I've written this implementation of a double buffer:

// ping_pong_buffer.hpp

#include <vector>
#include <mutex>
#include <condition_variable>

template <typename T>
class ping_pong_buffer {
public:

    using single_buffer_type = std::vector<T>;
    using pointer = typename single_buffer_type::pointer;
    using const_pointer = typename single_buffer_type::const_pointer;

    ping_pong_buffer(std::size_t size)
        : _read_buffer{ size }
        , _read_valid{ false }
        , _write_buffer{ size }
        , _write_valid{ false } {}

    const_pointer get_buffer_read() {
        {
            std::unique_lock<std::mutex> lk(_mtx);
            _cv.wait(lk, [this] { return _read_valid; });
        }
        return _read_buffer.data();
    }

    void end_reading() {
        {
            std::lock_guard<std::mutex> lk(_mtx);
            _read_valid = false;
        }
        _cv.notify_one();
    }

    pointer get_buffer_write() {
        _write_valid = true;
        return _write_buffer.data();
    }

    void end_writing() {
        {
            std::unique_lock<std::mutex> lk(_mtx);
            _cv.wait(lk, [this] { return !_read_valid; });
            std::swap(_read_buffer, _write_buffer);
            std::swap(_read_valid, _write_valid);
        }
        _cv.notify_one();
    }

private:

    single_buffer_type _read_buffer;
    bool _read_valid;
    single_buffer_type _write_buffer;
    bool _write_valid;
    mutable std::mutex _mtx;
    mutable std::condition_variable _cv;

};

Using this dummy test that performs just swaps, its performances are about 20 times worse on Linux than Windows:

#include <thread>
#include <iostream>
#include <chrono>

#include "ping_pong_buffer.hpp"

constexpr std::size_t n = 100000;

int main() {

    ping_pong_buffer<std::size_t> ppb(1);

    std::thread producer([&ppb] {
        for (std::size_t i = 0; i < n; ++i) {
            auto p = ppb.get_buffer_write();
            p[0] = i;
            ppb.end_writing();
        }
    });

    const auto t_begin = std::chrono::steady_clock::now();

    for (;;) {
        auto p = ppb.get_buffer_read();
        if (p[0] == n - 1)
            break;
        ppb.end_reading();
    }

    const auto t_end = std::chrono::steady_clock::now();

    producer.join();

    std::cout << std::chrono::duration_cast<std::chrono::milliseconds>(t_end - t_begin).count() << '\n';

    return 0;

}

Environments of the tests are:

• Linux (Debian Stretch): Intel Xeon E5-2650 v4, GCC: 900 to 1000 ms
  • GCC flags: -O3 -pthread
• Windows (10): Intel i7 10700K, VS2019: 45 to 55 ms
  • VS2019 flags: /O2

You may find the code in here in godbolt, with ASM output for both GCC and VS2019 with compiler flags actually used.

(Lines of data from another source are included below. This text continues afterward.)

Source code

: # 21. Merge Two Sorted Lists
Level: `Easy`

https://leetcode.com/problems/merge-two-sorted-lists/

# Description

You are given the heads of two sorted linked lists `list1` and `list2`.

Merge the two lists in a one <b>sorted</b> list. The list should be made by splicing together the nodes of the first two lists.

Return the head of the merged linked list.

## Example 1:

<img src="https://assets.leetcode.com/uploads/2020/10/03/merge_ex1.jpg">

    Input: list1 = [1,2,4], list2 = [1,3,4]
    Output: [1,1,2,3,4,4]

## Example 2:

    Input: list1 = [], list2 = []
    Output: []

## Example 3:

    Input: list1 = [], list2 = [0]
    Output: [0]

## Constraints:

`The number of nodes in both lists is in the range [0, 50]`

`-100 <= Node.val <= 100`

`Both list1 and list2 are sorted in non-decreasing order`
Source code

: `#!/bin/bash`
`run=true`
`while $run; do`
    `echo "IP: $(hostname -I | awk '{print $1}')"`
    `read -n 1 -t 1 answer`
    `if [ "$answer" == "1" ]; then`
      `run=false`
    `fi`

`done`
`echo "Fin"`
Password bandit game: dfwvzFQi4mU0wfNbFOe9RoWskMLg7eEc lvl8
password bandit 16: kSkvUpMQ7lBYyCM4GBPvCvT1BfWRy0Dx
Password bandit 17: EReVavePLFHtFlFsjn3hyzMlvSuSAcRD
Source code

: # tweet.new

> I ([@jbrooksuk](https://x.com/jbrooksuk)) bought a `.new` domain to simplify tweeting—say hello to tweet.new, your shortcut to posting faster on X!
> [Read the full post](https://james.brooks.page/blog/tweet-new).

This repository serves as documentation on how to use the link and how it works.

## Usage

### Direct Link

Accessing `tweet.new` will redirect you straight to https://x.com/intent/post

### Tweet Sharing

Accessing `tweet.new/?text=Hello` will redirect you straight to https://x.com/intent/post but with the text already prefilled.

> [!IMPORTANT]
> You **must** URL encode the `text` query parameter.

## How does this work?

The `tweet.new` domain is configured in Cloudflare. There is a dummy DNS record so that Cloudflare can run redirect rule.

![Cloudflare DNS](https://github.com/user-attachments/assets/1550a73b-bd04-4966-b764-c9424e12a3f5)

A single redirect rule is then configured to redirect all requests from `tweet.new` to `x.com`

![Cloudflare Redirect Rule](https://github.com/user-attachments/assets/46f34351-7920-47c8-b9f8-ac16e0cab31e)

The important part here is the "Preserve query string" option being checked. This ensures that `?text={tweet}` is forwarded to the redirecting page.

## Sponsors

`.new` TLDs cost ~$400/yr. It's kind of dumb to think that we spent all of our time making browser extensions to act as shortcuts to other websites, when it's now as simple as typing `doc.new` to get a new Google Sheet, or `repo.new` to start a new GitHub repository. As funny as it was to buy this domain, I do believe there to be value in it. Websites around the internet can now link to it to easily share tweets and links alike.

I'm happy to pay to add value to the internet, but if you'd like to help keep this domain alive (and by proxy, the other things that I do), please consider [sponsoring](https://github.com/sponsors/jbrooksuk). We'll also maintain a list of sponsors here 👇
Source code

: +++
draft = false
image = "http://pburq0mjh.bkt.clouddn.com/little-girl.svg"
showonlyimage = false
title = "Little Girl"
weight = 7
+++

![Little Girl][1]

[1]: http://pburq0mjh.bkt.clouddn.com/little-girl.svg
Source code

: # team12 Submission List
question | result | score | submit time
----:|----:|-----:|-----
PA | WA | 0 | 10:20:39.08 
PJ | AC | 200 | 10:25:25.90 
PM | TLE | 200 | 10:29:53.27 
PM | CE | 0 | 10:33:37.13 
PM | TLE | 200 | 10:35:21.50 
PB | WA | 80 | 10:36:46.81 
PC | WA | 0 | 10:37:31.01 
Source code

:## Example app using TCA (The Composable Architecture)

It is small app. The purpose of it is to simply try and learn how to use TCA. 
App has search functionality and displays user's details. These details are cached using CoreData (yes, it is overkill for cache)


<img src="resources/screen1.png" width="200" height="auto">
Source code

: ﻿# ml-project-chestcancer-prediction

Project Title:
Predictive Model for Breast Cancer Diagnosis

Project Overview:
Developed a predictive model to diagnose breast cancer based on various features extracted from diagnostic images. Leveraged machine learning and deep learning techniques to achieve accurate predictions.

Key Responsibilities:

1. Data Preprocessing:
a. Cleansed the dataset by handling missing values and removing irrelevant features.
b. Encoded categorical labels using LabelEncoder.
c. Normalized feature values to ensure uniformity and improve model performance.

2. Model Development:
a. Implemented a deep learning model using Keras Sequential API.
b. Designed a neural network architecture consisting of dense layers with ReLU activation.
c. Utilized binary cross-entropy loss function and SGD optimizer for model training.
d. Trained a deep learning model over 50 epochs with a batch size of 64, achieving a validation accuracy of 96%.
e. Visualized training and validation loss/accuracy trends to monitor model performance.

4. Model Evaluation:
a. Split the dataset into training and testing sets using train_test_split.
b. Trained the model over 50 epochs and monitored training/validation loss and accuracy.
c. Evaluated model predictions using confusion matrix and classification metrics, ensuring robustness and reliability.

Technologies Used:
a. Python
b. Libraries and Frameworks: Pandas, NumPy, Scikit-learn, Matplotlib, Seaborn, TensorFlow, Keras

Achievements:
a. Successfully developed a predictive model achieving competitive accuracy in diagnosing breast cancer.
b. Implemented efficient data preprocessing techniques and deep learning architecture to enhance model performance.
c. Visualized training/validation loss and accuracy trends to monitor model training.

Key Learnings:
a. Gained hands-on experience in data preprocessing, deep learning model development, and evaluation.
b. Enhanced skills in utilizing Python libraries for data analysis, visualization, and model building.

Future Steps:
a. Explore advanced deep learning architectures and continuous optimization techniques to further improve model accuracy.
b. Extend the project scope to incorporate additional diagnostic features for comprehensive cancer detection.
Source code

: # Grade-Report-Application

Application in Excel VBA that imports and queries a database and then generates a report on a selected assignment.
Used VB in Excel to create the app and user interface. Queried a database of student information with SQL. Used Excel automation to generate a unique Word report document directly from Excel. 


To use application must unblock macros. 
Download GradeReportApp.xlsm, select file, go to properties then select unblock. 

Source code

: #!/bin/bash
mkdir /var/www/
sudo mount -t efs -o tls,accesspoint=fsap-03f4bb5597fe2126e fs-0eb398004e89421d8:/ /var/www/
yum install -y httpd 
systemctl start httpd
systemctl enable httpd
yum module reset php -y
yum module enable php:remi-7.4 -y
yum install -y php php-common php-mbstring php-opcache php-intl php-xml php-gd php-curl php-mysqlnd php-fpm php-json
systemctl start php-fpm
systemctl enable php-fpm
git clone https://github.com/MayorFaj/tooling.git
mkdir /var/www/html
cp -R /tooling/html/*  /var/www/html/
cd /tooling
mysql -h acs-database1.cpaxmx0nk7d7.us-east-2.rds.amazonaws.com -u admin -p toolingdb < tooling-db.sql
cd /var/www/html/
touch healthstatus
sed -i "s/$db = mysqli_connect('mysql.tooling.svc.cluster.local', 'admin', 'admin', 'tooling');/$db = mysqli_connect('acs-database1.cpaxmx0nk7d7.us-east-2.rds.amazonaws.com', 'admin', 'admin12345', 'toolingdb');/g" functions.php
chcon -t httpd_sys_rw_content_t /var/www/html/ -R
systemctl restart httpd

This huge gap has been found also in other machines and seems to be due to the OS.

Which could be the reason of this surprising difference?

UPDATE:

The test has been performed also on Linux in the same 10700K, and is still a factor 8 slower than Windows.

• Linux (Ubuntu 18.04.5): Intel i7 10700K, GCC: 290 to 300 ms
  • GCC flags: -O3 -pthread

If the number of iterations is increased by a factor 10, I get 2900 ms.

Answer 1

正如 Mike Robinson 回答的那样，这可能与 Windows 和 Linux 上的不同锁定实现有关。通过分析每个实现切换上下文的频率，我们可以快速了解该功能的开销。我可以做 Linux 配置文件，好奇是否还有其他人可以尝试在 Windows 上进行配置文件。

我在 Intel(R) Core(TM) i9-8950HK CPU @ 2.90GHz CPU 上运行 Ubuntu 18.04

我用 编译g++ -O3 -pthread -g test.cpp -o ping_pong，并记录了如何使用此命令切换上下文：sudo perf record -s -e sched:sched_switch -g --call-graph dwarf -- ./ping_pong 我使用此命令从 perf 计数中提取了一份报告：sudo perf report -n --header --stdio > linux_ping_pong_report.sched

报告很大，但我只对这一部分感兴趣，该部分显示记录了大约 200,000 次上下文切换：

# Total Lost Samples: 0
#
# Samples: 198K of event 'sched:sched_switch'
# Event count (approx.): 198860
#

我认为这表明性能非常糟糕，因为在测试中，有一些n=100000项目被推送和弹出到双缓冲区，所以几乎每次我们调用end_reading()or 时都会进行上下文切换end_writing()，这就是我期望使用std::condition_variable.

Answer 2

像这样一个大问题可能与各自的锁定实现有关。 分析器应该能够分解进程被迫等待的原因。这两个操作系统之间的锁语义和功能完全不同。